Social Media Press Releases

Doing some weekend reading, I saw lively discussions that were picked up again as the topic of social media press releases took center stage at a Third Thursday meeting in San Francisco last week. Shel Holtz posted a podcast of the whole discussion.

Stowe Boyd and Robert Scoble both recommend killing the social media press release. I don’t agree, but more on that later. Beyond this, Robert asks why companies don’t use blogs as the sole vehicle to distribute news. A few reasons:

  • As widespread as they are, blogs are far from mainstream. This is especially true with corporate blogs. In October last year, SocialText said, only about 8% of Fortune 500 companies are blogging.  Even in high tech, only about a third of Fortune 500 companies have blogs. More important than the number of blogs is blog readership. While Direct2Dell is on track to hit over 1.5 million page views for January, it’s still only reaching a small fraction of our customers.

  • In the blog-only model, it quickly becomes difficult to distinguish what’s official news.

  • Some news (like financial data) are governed by laws. Those laws often dictate both the level of information and the timing on when that news has to be shared. Even if the blog-only method was accepted, it would be difficult to coordinate the distribution of information. Jonathan Schwartz has talked about Reg FD barriers in this regard.

Just because Dell is part of the roughly 8 percent of Fortune 500 companies that blog doesn’t mean that Dell departments are all in agreement on the value of blogging. Part of the challenge of running a corporate blog becomes educating folks in various organizations across the company (like PR, Marketing, Legal etc.) and showing them that we’re doing the right thing by embarking down the social media path. My point is that there’s a steep learning curve for many in the corporate ranks, and I think that explains some of the resistance to change.

Who’s right? In my view, it’s simply too early to tell, but I think Jeremy Toeman has the right idea—that a combination of blogging and a variation of the traditional press release makes sense. If you look at the extreme positions on either side—the old media view that the press release/newswire/wire service distribution process doesn’t need fixing or the new media view that blogs/RSS readers should be the vehicle for distributing news—seems most likely that the traditional press release and the social media press release (along with other options that haven’t appeared yet) will coexist indefinitely.

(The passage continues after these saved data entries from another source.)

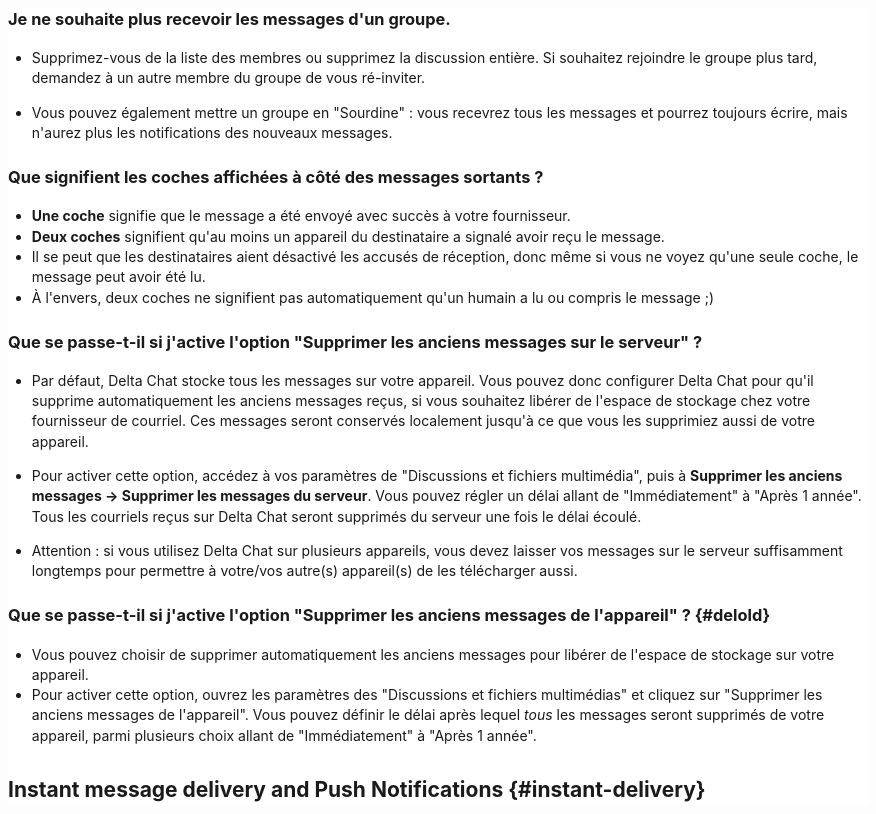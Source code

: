
### Je ne souhaite plus recevoir les messages d'un groupe.

- Supprimez-vous de la liste des membres ou supprimez la discussion entière. 
Si souhaitez rejoindre le groupe plus tard, demandez à un autre membre du groupe de vous ré-inviter.

- Vous pouvez également mettre un groupe en "Sourdine" : vous recevrez tous les messages et pourrez toujours écrire, mais n'aurez plus les notifications des nouveaux messages.


### Que signifient les coches affichées à côté des messages sortants ?

- **Une coche** signifie que le message a été envoyé avec succès à votre fournisseur.
- **Deux coches** signifient qu'au moins un appareil du destinataire
a signalé avoir reçu le message.
- Il se peut que les destinataires aient désactivé les accusés de réception,
donc même si vous ne voyez qu'une seule coche, le message peut avoir été lu.
- À l'envers, deux coches ne signifient pas automatiquement
qu'un humain a lu ou compris le message ;)


### Que se passe-t-il si j'active l'option "Supprimer les anciens messages sur le serveur" ?

- Par défaut, Delta Chat stocke tous les messages sur votre appareil. Vous pouvez donc configurer Delta Chat pour qu'il supprime automatiquement les anciens messages reçus, si vous souhaitez libérer de l'espace de stockage chez votre fournisseur de courriel. Ces messages seront conservés localement jusqu'à ce que vous les supprimiez aussi de votre appareil.

- Pour activer cette option, accédez à vos paramètres de "Discussions et fichiers multimédia", puis à **Supprimer les anciens messages → Supprimer les messages du serveur**.
  Vous pouvez régler un délai allant de "Immédiatement" à "Après 1 année".
  Tous les courriels reçus sur Delta Chat seront supprimés du serveur une fois le délai écoulé.

- Attention : si vous utilisez Delta Chat sur plusieurs appareils, vous devez laisser vos messages sur le serveur suffisamment longtemps pour permettre à votre/vos autre(s) appareil(s) de les télécharger aussi.


### Que se passe-t-il si j'active l'option "Supprimer les anciens messages de l'appareil" ? {#delold}

- Vous pouvez choisir de supprimer automatiquement les anciens messages pour libérer de l'espace de stockage sur votre appareil. 
- Pour activer cette option, ouvrez les paramètres des "Discussions et fichiers multimédias" et cliquez sur "Supprimer les anciens messages de l'appareil". Vous pouvez définir le délai après lequel *tous* les messages seront supprimés de votre appareil, parmi plusieurs choix allant de "Immédiatement" à "Après 1 année".


## Instant message delivery and Push Notifications {#instant-delivery}
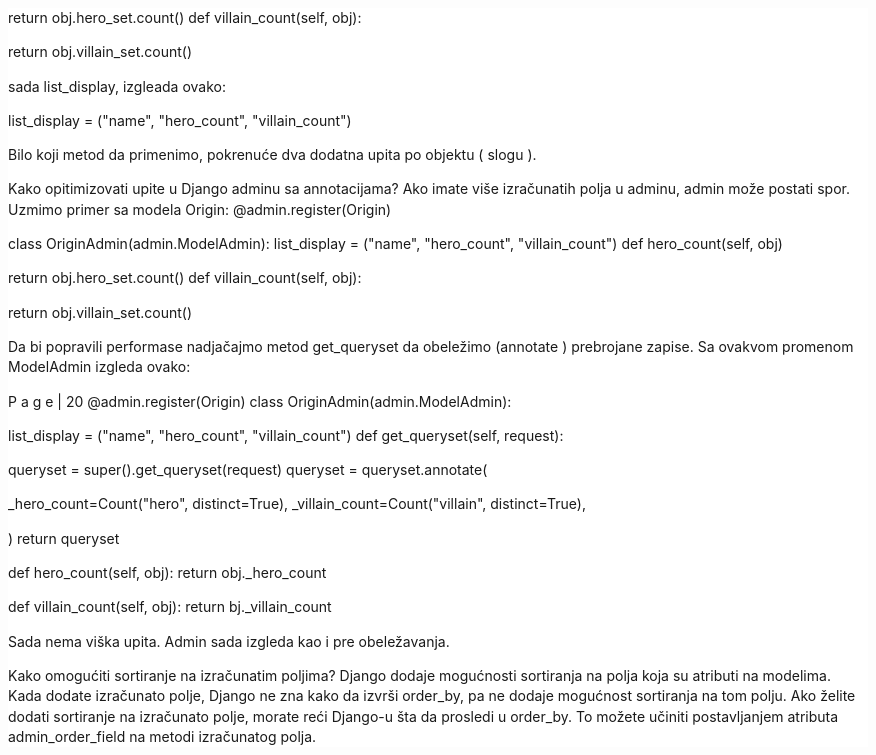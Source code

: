 return obj.hero_set.count()
def villain_count(self, obj):

return obj.villain_set.count()

sada list_display, izgleada ovako:

list_display = ("name", "hero_count", "villain_count")

Bilo koji metod da primenimo, pokrenuće dva dodatna upita po objektu ( slogu ).

Kako opitimizovati upite u Django adminu sa annotacijama?
Ako imate više izračunatih polja u adminu, admin može postati spor. Uzmimo primer sa modela Origin:
@admin.register(Origin)

class OriginAdmin(admin.ModelAdmin):
list_display = ("name", "hero_count", "villain_count")
def hero_count(self, obj)

return obj.hero_set.count()
def villain_count(self, obj):

return obj.villain_set.count()

Da bi popravili performase nadjačajmo metod get_queryset da obeležimo (annotate ) prebrojane zapise. Sa
ovakvom promenom ModelAdmin izgleda ovako:



P a g e | 20
@admin.register(Origin)
class OriginAdmin(admin.ModelAdmin):

list_display = ("name", "hero_count", "villain_count")
def get_queryset(self, request):

queryset = super().get_queryset(request)
queryset = queryset.annotate(

_hero_count=Count("hero", distinct=True),
_villain_count=Count("villain", distinct=True),

)
return queryset

def hero_count(self, obj):
return obj._hero_count

def villain_count(self, obj):
return bj._villain_count

Sada nema viška upita. Admin sada izgleda kao i pre obeležavanja.

Kako omogućiti sortiranje na izračunatim poljima?
Django dodaje mogućnosti sortiranja na polja koja su atributi na modelima. Kada dodate izračunato polje,
Django ne zna kako da izvrši order_by, pa ne dodaje mogućnost sortiranja na tom polju. Ako želite
dodati sortiranje na izračunato polje, morate reći Django-u šta da prosledi u order_by. To možete učiniti
postavljanjem atributa admin_order_field na metodi izračunatog polja.
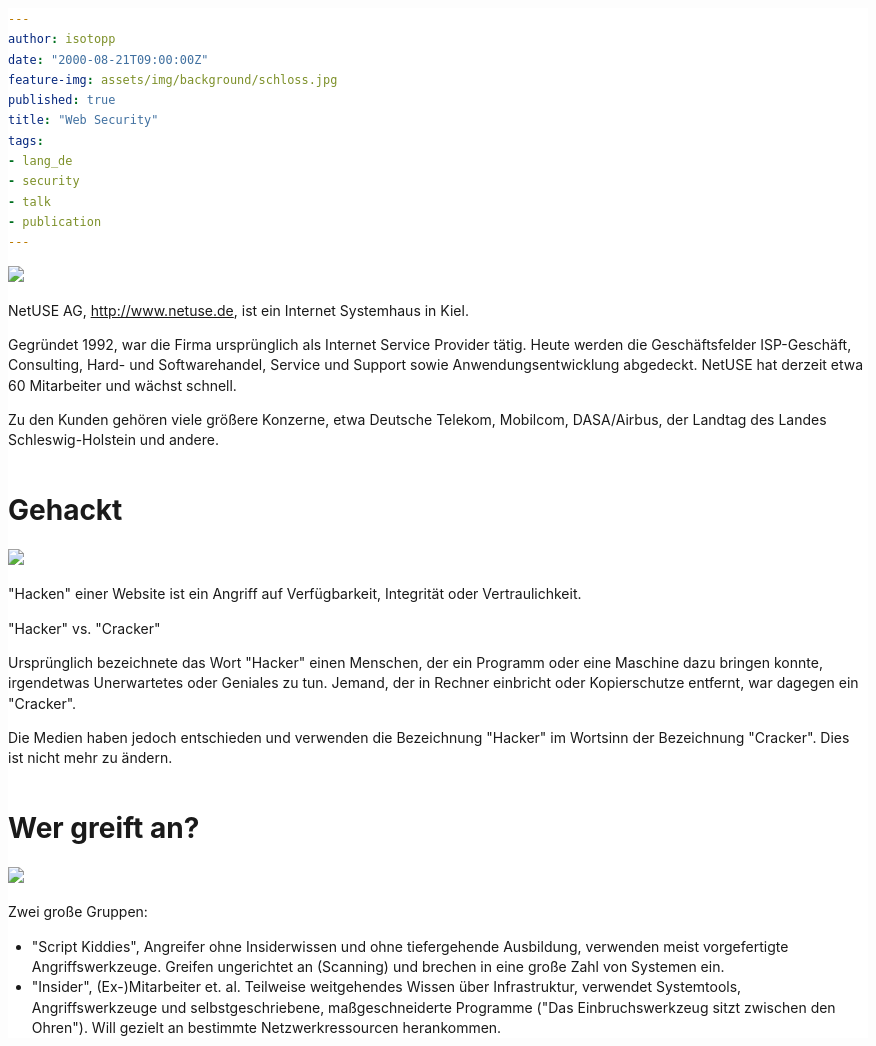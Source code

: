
 ```yaml
---
author: isotopp
date: "2000-08-21T09:00:00Z"
feature-img: assets/img/background/schloss.jpg
published: true
title: "Web Security"
tags:
- lang_de
- security
- talk
- publication
---
```


![](/uploads/2000/08/web-security.001.jpg)

NetUSE AG, http://www.netuse.de, ist ein Internet Systemhaus in Kiel.

Gegründet 1992, war die Firma ursprünglich als Internet Service Provider tätig. 
Heute werden die Geschäftsfelder ISP-Geschäft, Consulting, Hard- und Softwarehandel, Service und Support sowie Anwendungsentwicklung abgedeckt. 
NetUSE hat derzeit etwa 60 Mitarbeiter und wächst schnell.

Zu den Kunden gehören viele größere Konzerne, etwa Deutsche Telekom, Mobilcom, DASA/Airbus, der Landtag des Landes Schleswig-Holstein und andere.

# Gehackt

![](/uploads/2000/08/web-security.002.jpg)

"Hacken" einer Website ist ein Angriff auf Verfügbarkeit, Integrität oder Vertraulichkeit.

"Hacker" vs. "Cracker"

Ursprünglich bezeichnete das Wort "Hacker" einen Menschen, der ein Programm oder eine Maschine dazu bringen konnte, irgendetwas Unerwartetes oder Geniales zu tun.
Jemand, der in Rechner einbricht oder Kopierschutze entfernt, war dagegen ein "Cracker".

Die Medien haben jedoch entschieden und verwenden die Bezeichnung "Hacker" im Wortsinn der Bezeichnung "Cracker".
Dies ist nicht mehr zu ändern.

# Wer greift an?

![](/uploads/2000/08/web-security.003.jpg)

Zwei große Gruppen:
- "Script Kiddies", Angreifer ohne Insiderwissen und ohne tiefergehende Ausbildung, verwenden meist vorgefertigte Angriffswerkzeuge. Greifen ungerichtet an (Scanning) und brechen in eine große Zahl von Systemen ein.
- "Insider", (Ex-)Mitarbeiter et. al. Teilweise weitgehendes Wissen über Infrastruktur, verwendet Systemtools, Angriffswerkzeuge und selbstgeschriebene, maßgeschneiderte Programme ("Das Einbruchswerkzeug sitzt zwischen den Ohren").  Will gezielt an bestimmte Netzwerkressourcen herankommen.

So what’s the value of social media press releases? They bridge the gap between where we’ve been and where things are heading. Back in November, we did a trial release using BusinessWire’s EON (Enhanced Online News) service, and saw promising results. Will something else come along and be more effective than social media press releases?  Probably. The constantly evolving nature of social media stuff is what makes it so exciting.

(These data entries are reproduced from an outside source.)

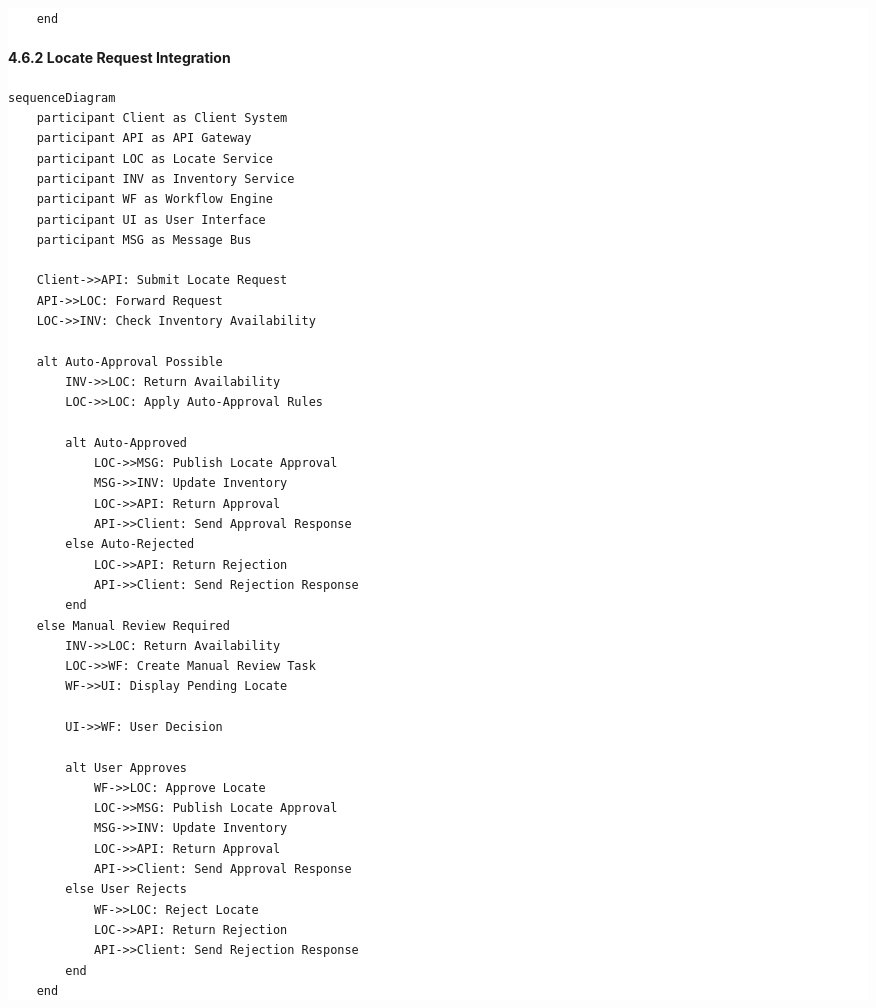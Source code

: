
 ```mermaid
    end
```

#### 4.6.2 Locate Request Integration

```mermaid
sequenceDiagram
    participant Client as Client System
    participant API as API Gateway
    participant LOC as Locate Service
    participant INV as Inventory Service
    participant WF as Workflow Engine
    participant UI as User Interface
    participant MSG as Message Bus
    
    Client->>API: Submit Locate Request
    API->>LOC: Forward Request
    LOC->>INV: Check Inventory Availability
    
    alt Auto-Approval Possible
        INV->>LOC: Return Availability
        LOC->>LOC: Apply Auto-Approval Rules
        
        alt Auto-Approved
            LOC->>MSG: Publish Locate Approval
            MSG->>INV: Update Inventory
            LOC->>API: Return Approval
            API->>Client: Send Approval Response
        else Auto-Rejected
            LOC->>API: Return Rejection
            API->>Client: Send Rejection Response
        end
    else Manual Review Required
        INV->>LOC: Return Availability
        LOC->>WF: Create Manual Review Task
        WF->>UI: Display Pending Locate
        
        UI->>WF: User Decision
        
        alt User Approves
            WF->>LOC: Approve Locate
            LOC->>MSG: Publish Locate Approval
            MSG->>INV: Update Inventory
            LOC->>API: Return Approval
            API->>Client: Send Approval Response
        else User Rejects
            WF->>LOC: Reject Locate
            LOC->>API: Return Rejection
            API->>Client: Send Rejection Response
        end
    end
```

From Dell’s perspective, we’re exploring things. Traditional press releases are still far and away the norm. In some cases, we’ll blog about new product introductions or other news to augment announcements. Like we did with the battery recall, we’ll continue to look for ways to use Direct2Dell as a primary vehicle to keep customers informed. Ultimately, there may be some instances where we’ll use Direct2Dell as the only method of distributing news… we’re still figuring out the scenarios where this might make sense.

There’s no question that a blog can be a very effective way to share news and information. The first six months into it have been an incredible experience for lots of us. Granted, I have a vested interest, I certainly hope more customers read Direct2Dell. More importantly though, our focus should be on providing customers several ways to learn about and to interact with Dell, and let them decide what’s most useful. Some things that we try will work, some won’t. Adapting quickly to the changes ahead seems to be the key.